Николай II принял это решение личной (самодержавной) властью. Он поверил, что Вильгельм II озабочен сохранением мира.
* * *
30 июля… Одно дело — мобилизация в России, другое — в Германии, где эшелоны катятся как по маслу. Утром встретились Сазонов, Сухомлинов и Янушкевич, удивленные, что царь так легко подпал под влияние Берлина.
Но частичная мобилизация срывала план всеобщей — об этом и рассуждали… Сазонов сказал «шантеклеру»:
— Владимир Александрович, позвоните государю.
Сухомлинов позвонил в Петергоф, но там ответили, что царь не желает разговаривать. Вторично барабанил туда Янушкевич:
— Ваше величество, я опять об отмене общей мобилизации, ибо ваше решение может стать губительным для России…
Николай II резко прервал его, отказываясь говорить.
— Не вешайте трубку… здесь и Сазонов!
Тихо свистнув в аппарат, царь сказал:
— Хорошо. Давайте Сергея Дмитрича.
Сазонов настоял на срочной аудиенции, царь согласился принять министра. Но до отъезда в Петергоф министр повидал Пурталеса, крайне растерянного и жалкого:
— Берлин требует от меня информации, однако моя голова уже не работает. Весьма нелепо, но я прошу вас посоветовать, что именно я могу предложить своему правительству?
Это было даже смешно. Сазонов взял лист бумаги, быстро начертал ловкую формулу примирения, которая обтекала острые углы конфликта, как вода обтекала камни в горной реке:
ЕСЛИ АВСТРИЯ, ПРИЗНАВАЯ, ЧТО АВСТРО-ВЕНГЕРСКИЙ ВОПРОС ПРИНЯЛ ОБЩЕЕВРОПЕЙСКИЙ ХАРАКТЕР, ОБЪЯВИТ СЕБЯ ГОТОВОЙ ВЫЧЕРКНУТЬ ИЗ СВОЕГО УЛЬТИМАТУМА ПУНКТЫ, КОТОРЫЕ НАНОСЯТ УЩЕРБ СЕРБИИ, РОССИЯ ОБЯЗЫВАЕТСЯ ПРЕКРАТИТЬ ВОЕННЫЕ ПРИГОТОВЛЕНИЯ.

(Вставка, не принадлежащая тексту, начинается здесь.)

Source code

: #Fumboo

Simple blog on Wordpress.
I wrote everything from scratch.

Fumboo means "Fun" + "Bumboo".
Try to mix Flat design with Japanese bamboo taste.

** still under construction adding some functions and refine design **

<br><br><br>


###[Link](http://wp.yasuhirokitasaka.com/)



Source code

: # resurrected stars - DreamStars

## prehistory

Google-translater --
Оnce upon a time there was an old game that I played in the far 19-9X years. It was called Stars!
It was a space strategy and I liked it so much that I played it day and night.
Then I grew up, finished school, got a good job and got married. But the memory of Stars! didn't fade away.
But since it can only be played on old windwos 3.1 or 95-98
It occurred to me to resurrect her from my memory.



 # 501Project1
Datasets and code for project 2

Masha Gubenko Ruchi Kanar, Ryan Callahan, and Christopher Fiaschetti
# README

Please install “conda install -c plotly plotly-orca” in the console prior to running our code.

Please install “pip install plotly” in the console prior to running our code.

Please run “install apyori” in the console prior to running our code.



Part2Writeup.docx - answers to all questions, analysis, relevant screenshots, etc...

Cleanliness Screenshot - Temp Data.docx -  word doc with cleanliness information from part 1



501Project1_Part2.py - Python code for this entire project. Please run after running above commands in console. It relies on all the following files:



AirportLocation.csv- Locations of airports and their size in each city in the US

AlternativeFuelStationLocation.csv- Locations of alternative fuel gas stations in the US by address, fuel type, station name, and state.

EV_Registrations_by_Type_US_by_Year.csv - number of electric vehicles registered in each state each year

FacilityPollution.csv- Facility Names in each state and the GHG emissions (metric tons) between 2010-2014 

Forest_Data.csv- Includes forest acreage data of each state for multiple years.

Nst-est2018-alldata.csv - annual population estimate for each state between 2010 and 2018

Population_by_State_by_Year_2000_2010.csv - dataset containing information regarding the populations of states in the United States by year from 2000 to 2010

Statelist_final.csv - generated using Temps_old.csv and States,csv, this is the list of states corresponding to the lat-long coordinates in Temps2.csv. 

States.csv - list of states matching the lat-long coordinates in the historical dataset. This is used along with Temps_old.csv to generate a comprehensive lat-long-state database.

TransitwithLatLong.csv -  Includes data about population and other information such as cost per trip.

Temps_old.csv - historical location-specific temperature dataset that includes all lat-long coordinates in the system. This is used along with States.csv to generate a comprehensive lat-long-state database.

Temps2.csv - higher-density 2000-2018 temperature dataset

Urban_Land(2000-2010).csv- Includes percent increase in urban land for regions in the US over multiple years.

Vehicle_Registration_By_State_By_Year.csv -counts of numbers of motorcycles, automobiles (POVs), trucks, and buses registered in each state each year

— Пожалуйста. Я всегда к вашим услугам.
— Благодарю, — с мрачным видом отвечал Пурталес.
В Петергофе министра поджидал удрученный император. Сазонов стал доказывать, что срыв общей мобилизации расшатывает всю военную систему, графики трещат, военные округа запутаются. «Война, — говорил министр, — вспыхнет не тогда, когда мы, русские, ее пожелаем, а лишь тогда, когда в Берлине кайзер нажмет кнопку…»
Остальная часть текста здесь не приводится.